In a lovely summer visit to Nebraska in 2008, John, Mark Brittenham and I were led to an old question on the maximal subgroups of free idempotent generated semigroups over biordered sets [4]. We produced the first example of a biordered set whose free idempotent generated semigroup contained a non-free subgroup. This paper led to a very intensive sequence of papers by Ruskuc, Dolinka, Gray, Gould, Yang and others that have deeply elucidated the structure of free idempotent generated semigroups and its connections to group theory and other fields of mathematics.

In addition to his research work, John is an excellent lecturer and has written a number of survey articles that have been influential over the years [28, 46]. These are excellent sources for young mathematicians and researchers in related fields to get a foothold into the topics that John has pioneered.

5 Concluding remarks

Besides mathematics, John is an avid tennis player and bicyclist.
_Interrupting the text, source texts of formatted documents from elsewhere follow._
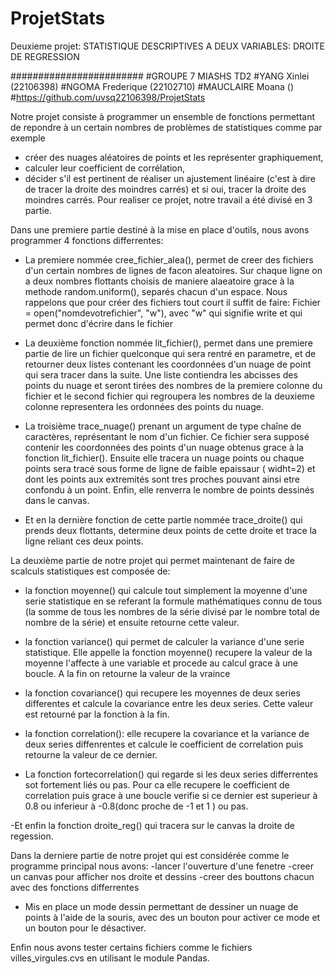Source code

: # ProjetStats
Deuxieme projet: STATISTIQUE DESCRIPTIVES A DEUX VARIABLES: DROITE DE REGRESSION

########################
#GROUPE 7 MIASHS TD2
#YANG Xinlei  (22106398)
#NGOMA Frederique   (22102710)
#MAUCLAIRE Moana    ()  
#https://github.com/uvsq22106398/ProjetStats



Notre projet consiste à programmer un ensemble de fonctions permettant de repondre à un certain nombres de problèmes de statistiques comme par exemple
- créer des nuages aléatoires de points et les représenter graphiquement,
- calculer leur coefficient de corrélation, 
- décider s'il est pertinent de réaliser un ajustement linéaire (c'est à dire de tracer la droite des moindres
carrés) et si oui, tracer la droite des moindres carrés.
Pour realiser ce projet, notre travail a été divisé en 3 partie.


Dans une premiere partie destiné à la mise en place d'outils, nous avons programmer 4 fonctions differrentes:
- La premiere nommée cree_fichier_alea(), permet de creer des fichiers d'un certain nombres de lignes de facon aleatoires. Sur chaque ligne on a deux nombres flottants choisis de maniere alaeatoire grace à la methode random.uniform(), separés chacun d'un espace. Nous rappelons que pour créer des fichiers tout court il suffit de faire: 
Fichier = open("nomdevotrefichier", "w"), avec "w" qui signifie write et qui permet donc d'écrire dans le fichier

- La deuxième fonction nommée lit_fichier(), permet dans une premiere partie de lire un fichier quelconque qui sera rentré en parametre, et de retourner deux listes contenant les coordonnées d'un nuage de point qui sera tracer dans la suite. Une liste contiendra les abcisses des points du nuage et seront tirées des nombres de la premiere colonne du fichier et le second fichier qui regroupera les nombres de la deuxieme colonne representera les ordonnées des points du nuage.

- La troisième trace_nuage() prenant un argument de type chaîne de caractères, représentant le nom d'un fichier. Ce fichier sera supposé contenir les coordonnées des points d'un nuage obtenus grace à la fonction lit_fichier(). Ensuite elle tracera un nuage points ou chaque points sera tracé sous forme de ligne de faible epaissaur ( widht=2) et dont les points aux extremités sont tres proches pouvant ainsi etre confondu à un point.
Enfin, elle renverra le nombre de points
dessinés dans le canvas.

- Et en la dernière fonction de cette partie nommée trace_droite() qui prends deux flottants, determine deux points de cette droite et trace la ligne reliant ces deux points. 



La deuxième partie de notre projet qui permet maintenant de faire de scalculs statistiques est composée de:
- la fonction moyenne() qui calcule tout simplement la moyenne d'une serie statistique en se referant la formule mathématiques connu de tous (la somme de tous les nombres de la série divisé par le nombre total de nombre de la série) et ensuite retourne cette valeur.

- la fonction variance() qui permet de calculer la variance d'une serie statistique. Elle appelle la fonction moyenne() recupere la valeur de la moyenne l'affecte à une variable et procede au calcul grace à une boucle. A la fin on retourne la valeur de la vraince

- la fonction covariance() qui recupere les moyennes de deux series differentes et calcule la covariance entre les deux series. Cette valeur est retourné par la fonction à la fin.

- la fonction correlation(): elle recupere la covariance et la variance de deux series diffenrentes et calcule le coefficient de correlation puis retourne la valeur de ce dernier.

- La fonction fortecorrelation() qui regarde si les deux series differrentes sot fortement liés ou pas. Pour ca elle recupere le coefficient de correlation  puis grace à une boucle verifie si ce dernier est superieur à 0.8 ou inferieur à -0.8(donc proche de -1 et   1 ) ou pas.

 -Et enfin la fonction droite_reg() qui tracera sur le canvas la droite de regession.



 Dans la derniere partie de notre projet qui est considérée comme le programme principal nous avons:
 -lancer l'ouverture d'une fenetre 
 -creer un canvas pour afficher nos droite et dessins
 -creer des bouttons chacun avec des fonctions differrentes
 - Mis en place un mode dessin permettant de dessiner un nuage de points à l'aide de la souris,
   avec des un bouton pour activer ce mode et un bouton pour le désactiver. 

 Enfin nous avons tester certains fichiers comme le fichiers villes_virgules.cvs en utilisant le module Pandas.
He and his lovely wife Glory have traveled extensively all over the world. John has an excellent sense of humor (he had to put up with co-authors like myself) and a warm and kind manner to all his friends and colleagues. It was exciting and immensely influential in my mathematical and personal life to work closely with John over the last 36 years. We are both happy that the work we started in combinatorial and geometric aspects of inverse semigroup theory and idempotent generated semigroups has led to extensive work by many mathematicians. I am certain that all of John’s many friends and colleagues wish John the best of health and happiness on the occasion of his 75th birthday, and wish him many more years of mathematics and enjoyment of life with Glory and the rest of their family.